Everyone and Their Brother
70 riders were slated to race in the Eastern Regional 250SX Class opener in Minneapolis. 65 finished timed qualifying meaning 25 riders had to be eliminated before the night show. This included six national numbers and 11 riders who had previously made 250SX Class Main Events. Mitchell Oldenburg, Josh Osby, and John Short are all veteran 250SX Class riders who made it to the night show but could not get through the LCQ.
Forkner and McAdoo Breathe Life into PC Kawasaki
After a string of bad-luck injuries, crashes, and sub-standard championship results, Pro-Circuit Kawasaki seems to have hit their stride with second and third place finishers Austin Forkner and Cameron McAdoo. Both riders have an identical 34 starts across six seasons and will look to manage the red-plate gap to Lawrence.
As usual, Kyle Peters is the most experienced 250SX Class rider in the Eastern Regional field with 70 250SX Class starts spread across 11 seasons. A wreck in the Main Event gave him a 19th-place finish. Two riders made their first 250SX Class starts in Levi Kitchen (9th) and Cullin Park (15th). Forkner (11) and Jeremy Martin (6) lead the way in 250SX Class career wins in the Eastern Regional. Martin finished fourth. RJ Hampshire and Jordon Smith are the other two riders with 40+ career 250SX Class starts in the Eastern Regional.

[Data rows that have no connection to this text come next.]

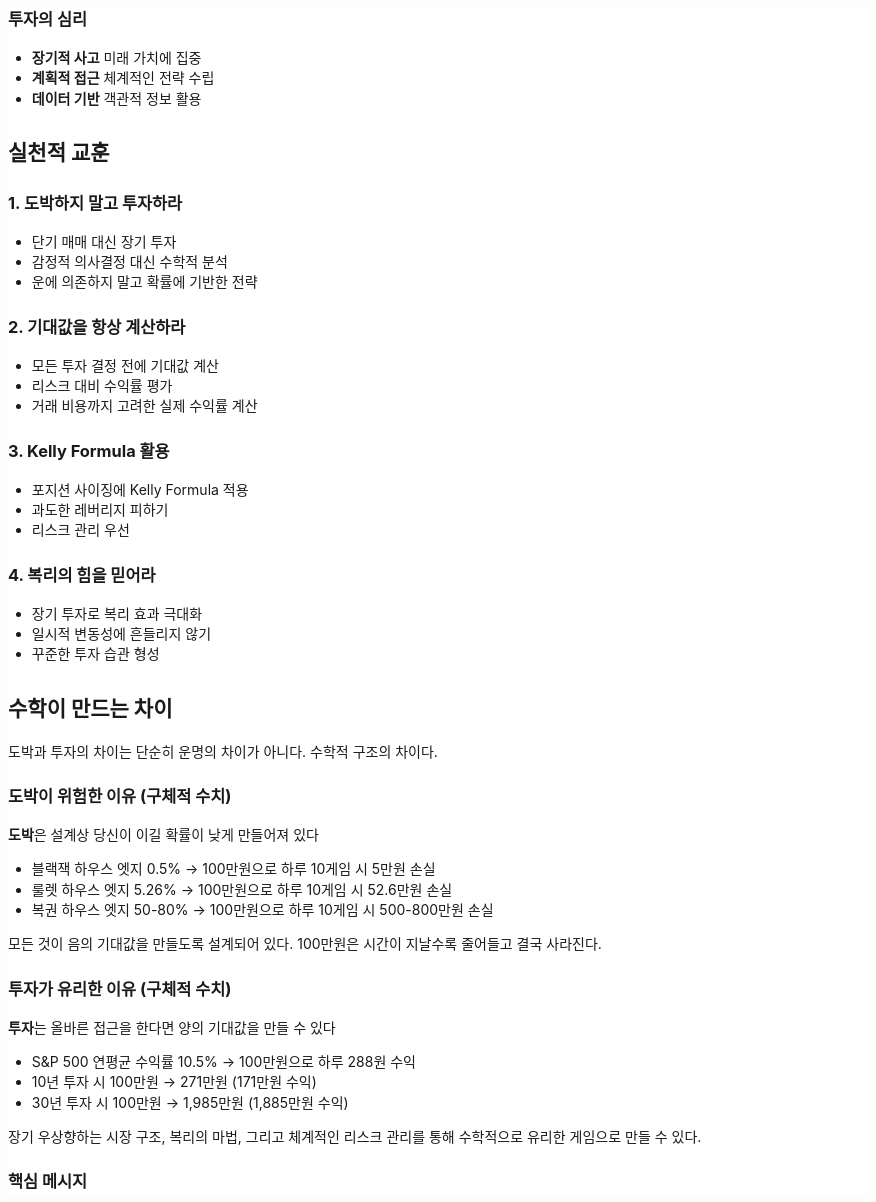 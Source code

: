 ### 투자의 심리
- **장기적 사고** 미래 가치에 집중
- **계획적 접근** 체계적인 전략 수립
- **데이터 기반** 객관적 정보 활용

## 실천적 교훈

### 1. 도박하지 말고 투자하라
- 단기 매매 대신 장기 투자
- 감정적 의사결정 대신 수학적 분석
- 운에 의존하지 말고 확률에 기반한 전략

### 2. 기대값을 항상 계산하라
- 모든 투자 결정 전에 기대값 계산
- 리스크 대비 수익률 평가
- 거래 비용까지 고려한 실제 수익률 계산

### 3. Kelly Formula 활용
- 포지션 사이징에 Kelly Formula 적용
- 과도한 레버리지 피하기
- 리스크 관리 우선

### 4. 복리의 힘을 믿어라
- 장기 투자로 복리 효과 극대화
- 일시적 변동성에 흔들리지 않기
- 꾸준한 투자 습관 형성

## 수학이 만드는 차이

도박과 투자의 차이는 단순히 운명의 차이가 아니다. 수학적 구조의 차이다.

### 도박이 위험한 이유 (구체적 수치)

**도박**은 설계상 당신이 이길 확률이 낮게 만들어져 있다
- 블랙잭 하우스 엣지 0.5% → 100만원으로 하루 10게임 시 5만원 손실
- 룰렛 하우스 엣지 5.26% → 100만원으로 하루 10게임 시 52.6만원 손실  
- 복권 하우스 엣지 50-80% → 100만원으로 하루 10게임 시 500-800만원 손실

모든 것이 음의 기대값을 만들도록 설계되어 있다. 100만원은 시간이 지날수록 줄어들고 결국 사라진다.

### 투자가 유리한 이유 (구체적 수치)

**투자**는 올바른 접근을 한다면 양의 기대값을 만들 수 있다
- S&P 500 연평균 수익률 10.5% → 100만원으로 하루 288원 수익
- 10년 투자 시 100만원 → 271만원 (171만원 수익)
- 30년 투자 시 100만원 → 1,985만원 (1,885만원 수익)

장기 우상향하는 시장 구조, 복리의 마법, 그리고 체계적인 리스크 관리를 통해 수학적으로 유리한 게임으로 만들 수 있다.

### 핵심 메시지
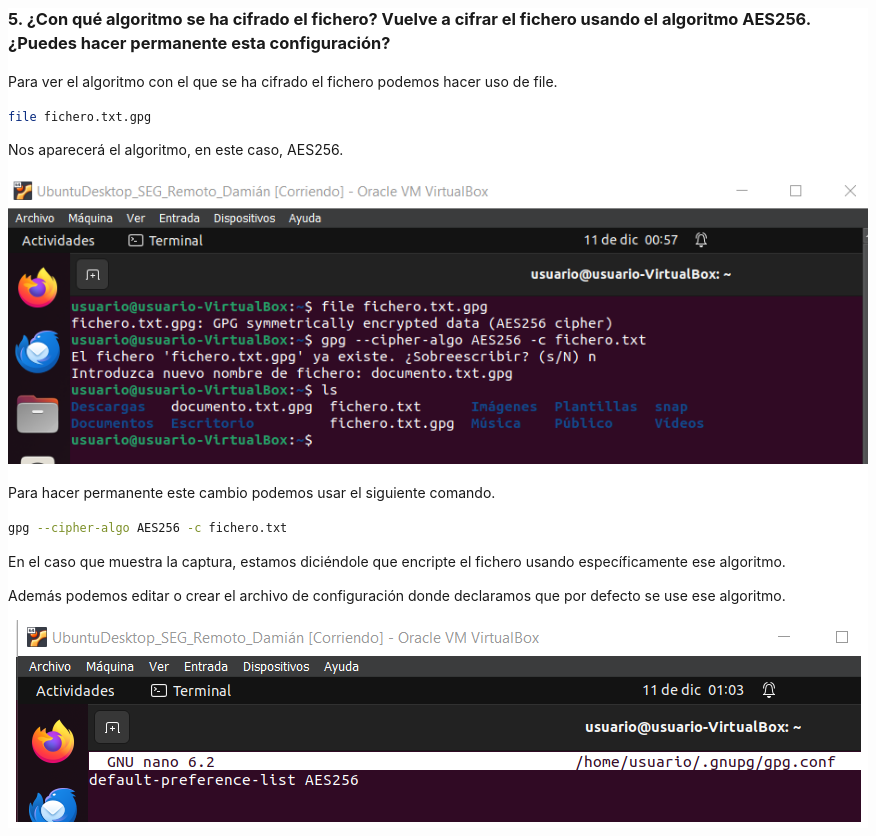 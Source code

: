### 5. ¿Con qué algoritmo se ha cifrado el fichero? Vuelve a cifrar el fichero usando el algoritmo AES256. ¿Puedes hacer permanente esta configuración?

Para ver el algoritmo con el que se ha cifrado el fichero podemos hacer uso de file.

```bash
file fichero.txt.gpg
```

Nos aparecerá el algoritmo, en este caso, AES256.

<p align="center">
  <img src="img/U4/pdf1_4.png">
</p>

Para hacer permanente este cambio podemos usar el siguiente comando.

```bash
gpg --cipher-algo AES256 -c fichero.txt
```

En el caso que muestra la captura, estamos diciéndole que encripte el fichero usando específicamente ese algoritmo.

Además podemos editar o crear el archivo de configuración donde declaramos que por defecto se use ese algoritmo.

<p align="center">
  <img src="img/U4/pdf1_5.png">
</p>
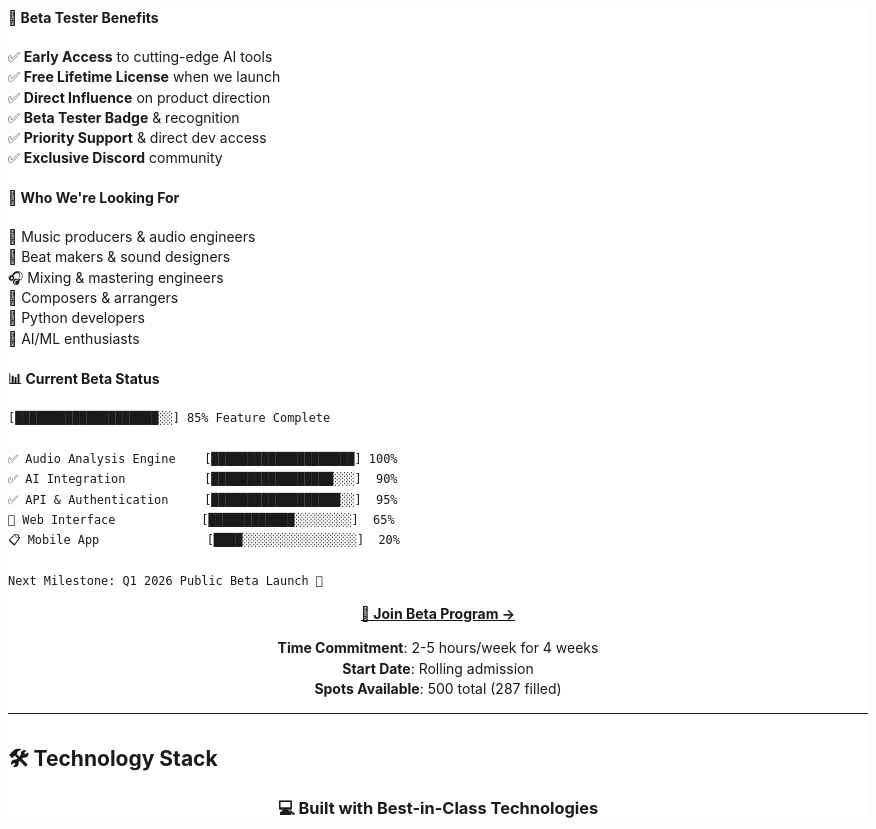 #### 🎁 **Beta Tester Benefits**

✅ **Early Access** to cutting-edge AI tools  
✅ **Free Lifetime License** when we launch  
✅ **Direct Influence** on product direction  
✅ **Beta Tester Badge** & recognition  
✅ **Priority Support** & direct dev access  
✅ **Exclusive Discord** community  

</td>
<td width="50%">

#### 🎯 **Who We're Looking For**

🎵 Music producers & audio engineers  
🎹 Beat makers & sound designers  
🎧 Mixing & mastering engineers  
🎼 Composers & arrangers  
🐍 Python developers  
🤖 AI/ML enthusiasts  

</td>
</tr>
</table>

#### 📊 **Current Beta Status**

```
[████████████████████░░] 85% Feature Complete

✅ Audio Analysis Engine    [████████████████████] 100%
✅ AI Integration           [█████████████████░░░]  90%
✅ API & Authentication     [██████████████████░░]  95%
🚧 Web Interface            [████████████░░░░░░░░]  65%
📋 Mobile App               [████░░░░░░░░░░░░░░░░]  20%

Next Milestone: Q1 2026 Public Beta Launch 🚀
```

<div align="center">

**[📝 Join Beta Program →](https://github.com/yourusername/samplemind-ai/discussions)**

**Time Commitment**: 2-5 hours/week for 4 weeks  
**Start Date**: Rolling admission  
**Spots Available**: 500 total (287 filled)

</div>

---

## 🛠️ **Technology Stack**

<div align="center">

### 💻 **Built with Best-in-Class Technologies**
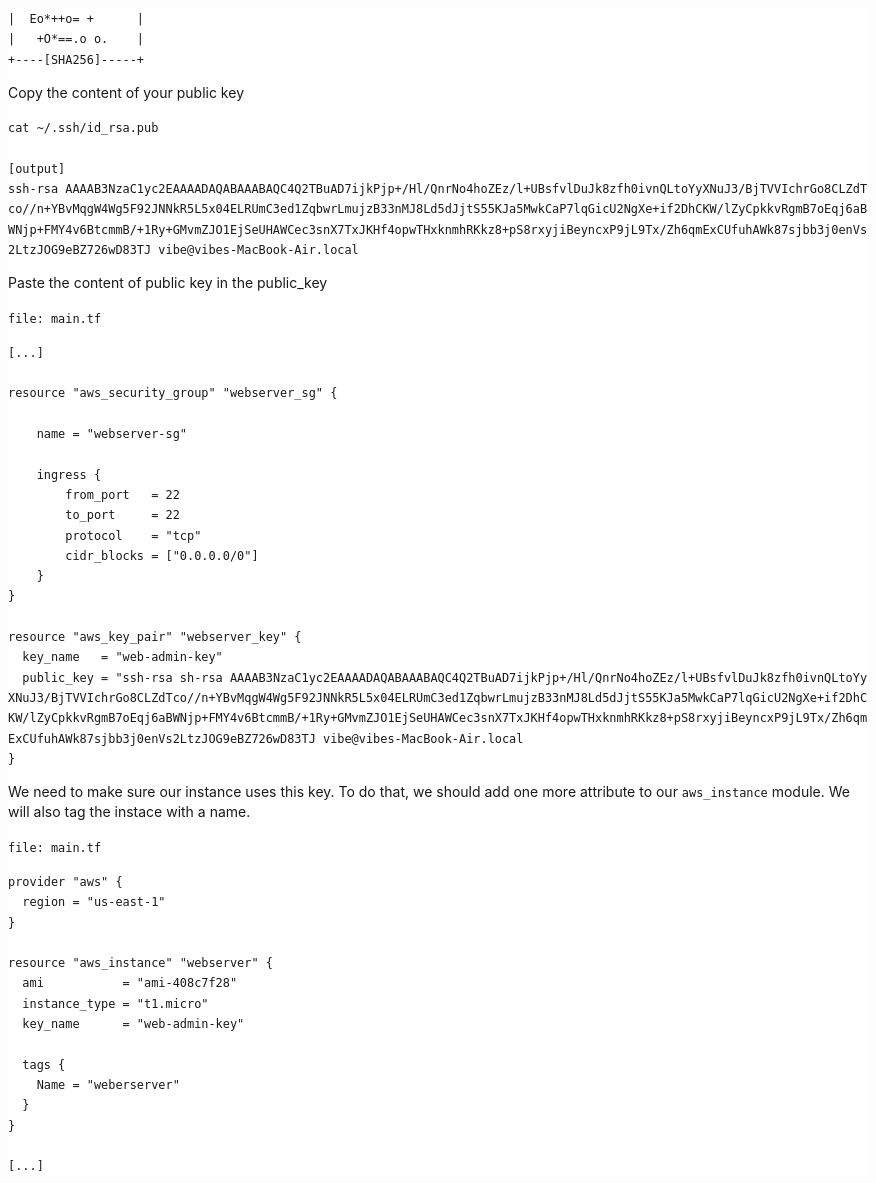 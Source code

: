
 ```
|  Eo*++o= +      |
|   +O*==.o o.    |
+----[SHA256]-----+
```

Copy the content of your public key
```
cat ~/.ssh/id_rsa.pub

[output]
ssh-rsa AAAAB3NzaC1yc2EAAAADAQABAAABAQC4Q2TBuAD7ijkPjp+/Hl/QnrNo4hoZEz/l+UBsfvlDuJk8zfh0ivnQLtoYyXNuJ3/BjTVVIchrGo8CLZdTco//n+YBvMqgW4Wg5F92JNNkR5L5x04ELRUmC3ed1ZqbwrLmujzB33nMJ8Ld5dJjtS55KJa5MwkCaP7lqGicU2NgXe+if2DhCKW/lZyCpkkvRgmB7oEqj6aBWNjp+FMY4v6BtcmmB/+1Ry+GMvmZJO1EjSeUHAWCec3snX7TxJKHf4opwTHxknmhRKkz8+pS8rxyjiBeyncxP9jL9Tx/Zh6qmExCUfuhAWk87sjbb3j0enVs2LtzJOG9eBZ726wD83TJ vibe@vibes-MacBook-Air.local
```

Paste the content of public key in the public_key

`file: main.tf`
```
[...]

resource "aws_security_group" "webserver_sg" {

	name = "webserver-sg"

	ingress {
		from_port   = 22
		to_port     = 22
		protocol    = "tcp"
		cidr_blocks = ["0.0.0.0/0"]
	}
}

resource "aws_key_pair" "webserver_key" {
  key_name   = "web-admin-key"
  public_key = "ssh-rsa sh-rsa AAAAB3NzaC1yc2EAAAADAQABAAABAQC4Q2TBuAD7ijkPjp+/Hl/QnrNo4hoZEz/l+UBsfvlDuJk8zfh0ivnQLtoYyXNuJ3/BjTVVIchrGo8CLZdTco//n+YBvMqgW4Wg5F92JNNkR5L5x04ELRUmC3ed1ZqbwrLmujzB33nMJ8Ld5dJjtS55KJa5MwkCaP7lqGicU2NgXe+if2DhCKW/lZyCpkkvRgmB7oEqj6aBWNjp+FMY4v6BtcmmB/+1Ry+GMvmZJO1EjSeUHAWCec3snX7TxJKHf4opwTHxknmhRKkz8+pS8rxyjiBeyncxP9jL9Tx/Zh6qmExCUfuhAWk87sjbb3j0enVs2LtzJOG9eBZ726wD83TJ vibe@vibes-MacBook-Air.local
}
```

We need to make sure our instance uses this key. To do that, we should add one more attribute to our `aws_instance` module. We will also tag the instace with a name.

`file: main.tf`
```
provider "aws" {
  region = "us-east-1"
}

resource "aws_instance" "webserver" {
  ami           = "ami-408c7f28"
  instance_type = "t1.micro"
  key_name      = "web-admin-key"

  tags {
    Name = "weberserver"
  }
}

[...]
```
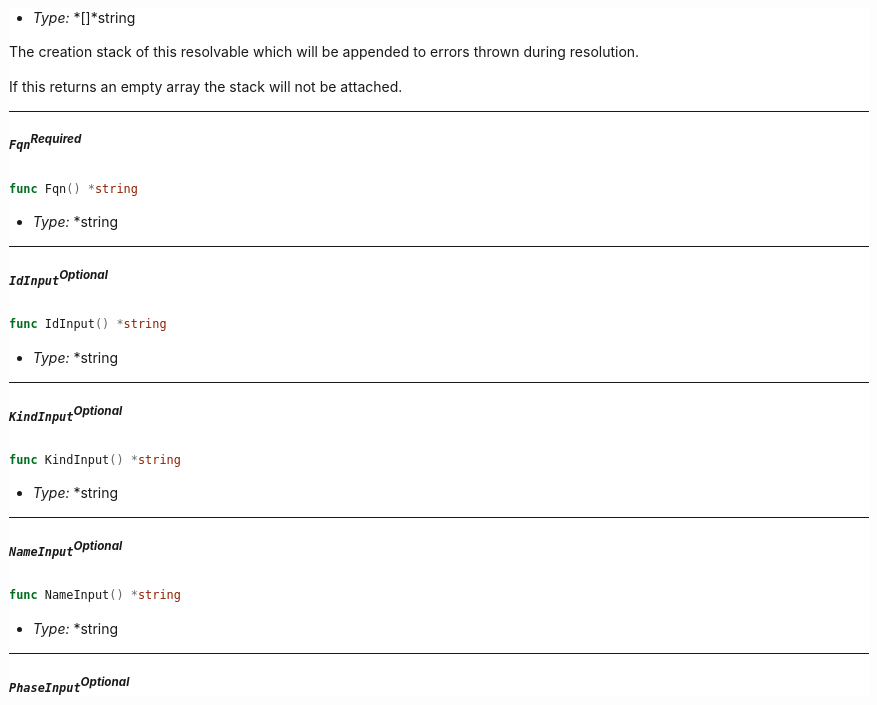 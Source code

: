 - *Type:* *[]*string

The creation stack of this resolvable which will be appended to errors thrown during resolution.

If this returns an empty array the stack will not be attached.

---

##### `Fqn`<sup>Required</sup> <a name="Fqn" id="@cdktf/provider-cloudflare.dataCloudflareRulesets.DataCloudflareRulesetsFilterOutputReference.property.fqn"></a>

```go
func Fqn() *string
```

- *Type:* *string

---

##### `IdInput`<sup>Optional</sup> <a name="IdInput" id="@cdktf/provider-cloudflare.dataCloudflareRulesets.DataCloudflareRulesetsFilterOutputReference.property.idInput"></a>

```go
func IdInput() *string
```

- *Type:* *string

---

##### `KindInput`<sup>Optional</sup> <a name="KindInput" id="@cdktf/provider-cloudflare.dataCloudflareRulesets.DataCloudflareRulesetsFilterOutputReference.property.kindInput"></a>

```go
func KindInput() *string
```

- *Type:* *string

---

##### `NameInput`<sup>Optional</sup> <a name="NameInput" id="@cdktf/provider-cloudflare.dataCloudflareRulesets.DataCloudflareRulesetsFilterOutputReference.property.nameInput"></a>

```go
func NameInput() *string
```

- *Type:* *string

---

##### `PhaseInput`<sup>Optional</sup> <a name="PhaseInput" id="@cdktf/provider-cloudflare.dataCloudflareRulesets.DataCloudflareRulesetsFilterOutputReference.property.phaseInput"></a>
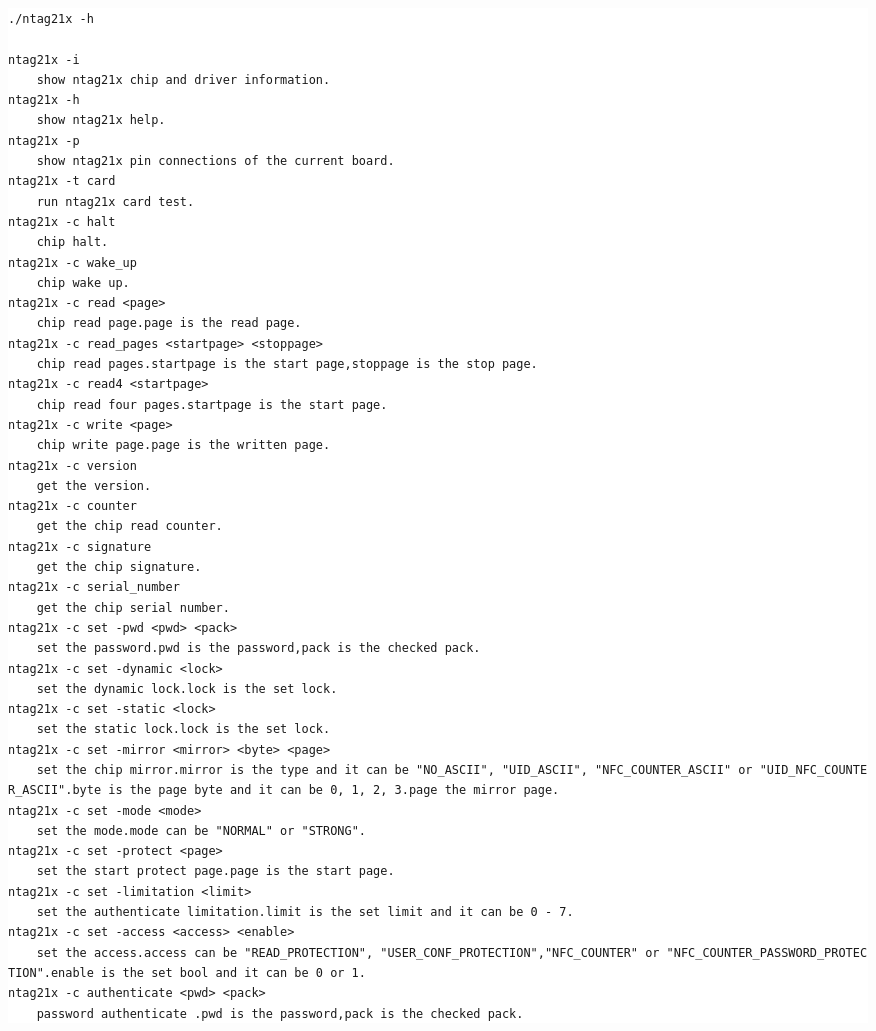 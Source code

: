 
```shell
./ntag21x -h

ntag21x -i
	show ntag21x chip and driver information.
ntag21x -h
	show ntag21x help.
ntag21x -p
	show ntag21x pin connections of the current board.
ntag21x -t card
	run ntag21x card test.
ntag21x -c halt
	chip halt.
ntag21x -c wake_up
	chip wake up.
ntag21x -c read <page>
	chip read page.page is the read page.
ntag21x -c read_pages <startpage> <stoppage>
	chip read pages.startpage is the start page,stoppage is the stop page.
ntag21x -c read4 <startpage>
	chip read four pages.startpage is the start page.
ntag21x -c write <page>
	chip write page.page is the written page.
ntag21x -c version
	get the version.
ntag21x -c counter
	get the chip read counter.
ntag21x -c signature
	get the chip signature.
ntag21x -c serial_number
	get the chip serial number.
ntag21x -c set -pwd <pwd> <pack>
	set the password.pwd is the password,pack is the checked pack.
ntag21x -c set -dynamic <lock>
	set the dynamic lock.lock is the set lock.
ntag21x -c set -static <lock>
	set the static lock.lock is the set lock.
ntag21x -c set -mirror <mirror> <byte> <page>
	set the chip mirror.mirror is the type and it can be "NO_ASCII", "UID_ASCII", "NFC_COUNTER_ASCII" or "UID_NFC_COUNTER_ASCII".byte is the page byte and it can be 0, 1, 2, 3.page the mirror page.
ntag21x -c set -mode <mode>
	set the mode.mode can be "NORMAL" or "STRONG".
ntag21x -c set -protect <page>
	set the start protect page.page is the start page.
ntag21x -c set -limitation <limit>
	set the authenticate limitation.limit is the set limit and it can be 0 - 7.
ntag21x -c set -access <access> <enable>
	set the access.access can be "READ_PROTECTION", "USER_CONF_PROTECTION","NFC_COUNTER" or "NFC_COUNTER_PASSWORD_PROTECTION".enable is the set bool and it can be 0 or 1.
ntag21x -c authenticate <pwd> <pack>
	password authenticate .pwd is the password,pack is the checked pack.
```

History Lesson: The first 250SX Class race held in the DFW Metroplex was on May 4, 1985 in the Cotton Bowl and Bobby Moore won the race on a Suzuki en-route to the first ever Eastern Regional title. The win was his only of the season.
Three Different Stadiums: Irving’s Texas Stadium hosted a 250SX Class race from 1986-1989 and 1991-2008 before it was demolished. Dallas’ Cotton Bowl held two 250SX Class races (1985 and 1990). AT&T Stadium has held a 250SX Class race every season since 2010. That makes the 2022 250SX Class Arlington Supercross the 39th 250SX Class race in the DFW Metroplex.
Where Orange Got Going: Grant Langston gave KTM its first ever 250SX Class victory in Texas Stadium in 2001. It was also Langston’s first victory.
Champion’s Paradise: The winner of the DFW Metroplex 250SX Class race has gone onto win the Championship in 23/36 (64%) seasons, including six of the past seven seasons.